(Records from a collection)

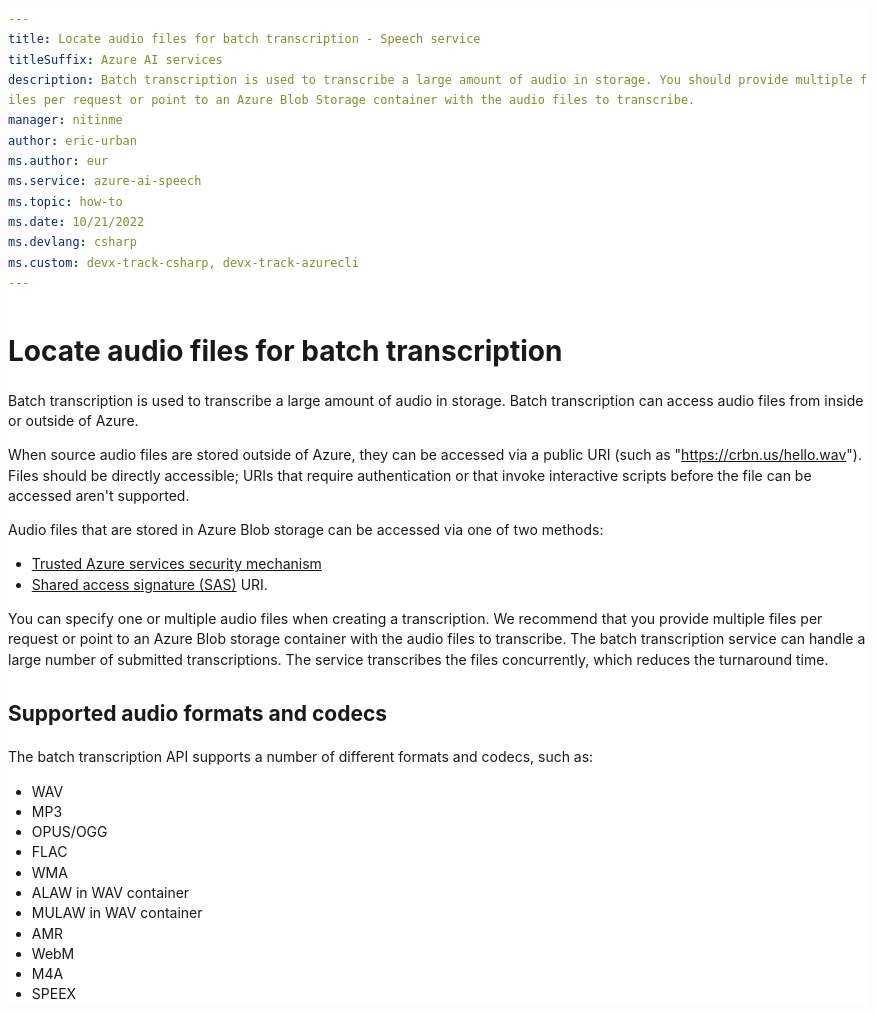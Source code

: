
 ```yaml
---
title: Locate audio files for batch transcription - Speech service
titleSuffix: Azure AI services
description: Batch transcription is used to transcribe a large amount of audio in storage. You should provide multiple files per request or point to an Azure Blob Storage container with the audio files to transcribe.
manager: nitinme
author: eric-urban
ms.author: eur
ms.service: azure-ai-speech
ms.topic: how-to
ms.date: 10/21/2022
ms.devlang: csharp
ms.custom: devx-track-csharp, devx-track-azurecli
---
```


# Locate audio files for batch transcription

Batch transcription is used to transcribe a large amount of audio in storage. Batch transcription can access audio files from inside or outside of Azure.

When source audio files are stored outside of Azure, they can be accessed via a public URI (such as "https://crbn.us/hello.wav"). Files should be directly accessible; URIs that require authentication or that invoke interactive scripts before the file can be accessed aren't supported. 

Audio files that are stored in Azure Blob storage can be accessed via one of two methods:
- [Trusted Azure services security mechanism](#trusted-azure-services-security-mechanism)
- [Shared access signature (SAS)](#sas-url-for-batch-transcription) URI. 

You can specify one or multiple audio files when creating a transcription. We recommend that you provide multiple files per request or point to an Azure Blob storage container with the audio files to transcribe. The batch transcription service can handle a large number of submitted transcriptions. The service transcribes the files concurrently, which reduces the turnaround time. 

## Supported audio formats and codecs

The batch transcription API supports a number of different formats and codecs, such as:

- WAV
- MP3
- OPUS/OGG
- FLAC
- WMA
- ALAW in WAV container
- MULAW in WAV container
- AMR
- WebM
- M4A
- SPEEX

§ Exercise instructions: Each line from the first line of the entries through the line containing "- [Trusted Azure" should be duplicated word for word, and nothing more; the pictures stay out.

§ Written response:
Source code

:
 ```yaml
---
title: Locate audio files for batch transcription - Speech service
titleSuffix: Azure AI services
description: Batch transcription is used to transcribe a large amount of audio in storage. You should provide multiple files per request or point to an Azure Blob Storage container with the audio files to transcribe.
manager: nitinme
author: eric-urban
ms.author: eur
ms.service: azure-ai-speech
ms.topic: how-to
ms.date: 10/21/2022
ms.devlang: csharp
ms.custom: devx-track-csharp, devx-track-azurecli
---
```


# Locate audio files for batch transcription

Batch transcription is used to transcribe a large amount of audio in storage. Batch transcription can access audio files from inside or outside of Azure.

When source audio files are stored outside of Azure, they can be accessed via a public URI (such as "https://crbn.us/hello.wav"). Files should be directly accessible; URIs that require authentication or that invoke interactive scripts before the file can be accessed aren't supported. 

Audio files that are stored in Azure Blob storage can be accessed via one of two methods:
- [Trusted Azure services security mechanism](#trusted-azure-services-security-mechanism)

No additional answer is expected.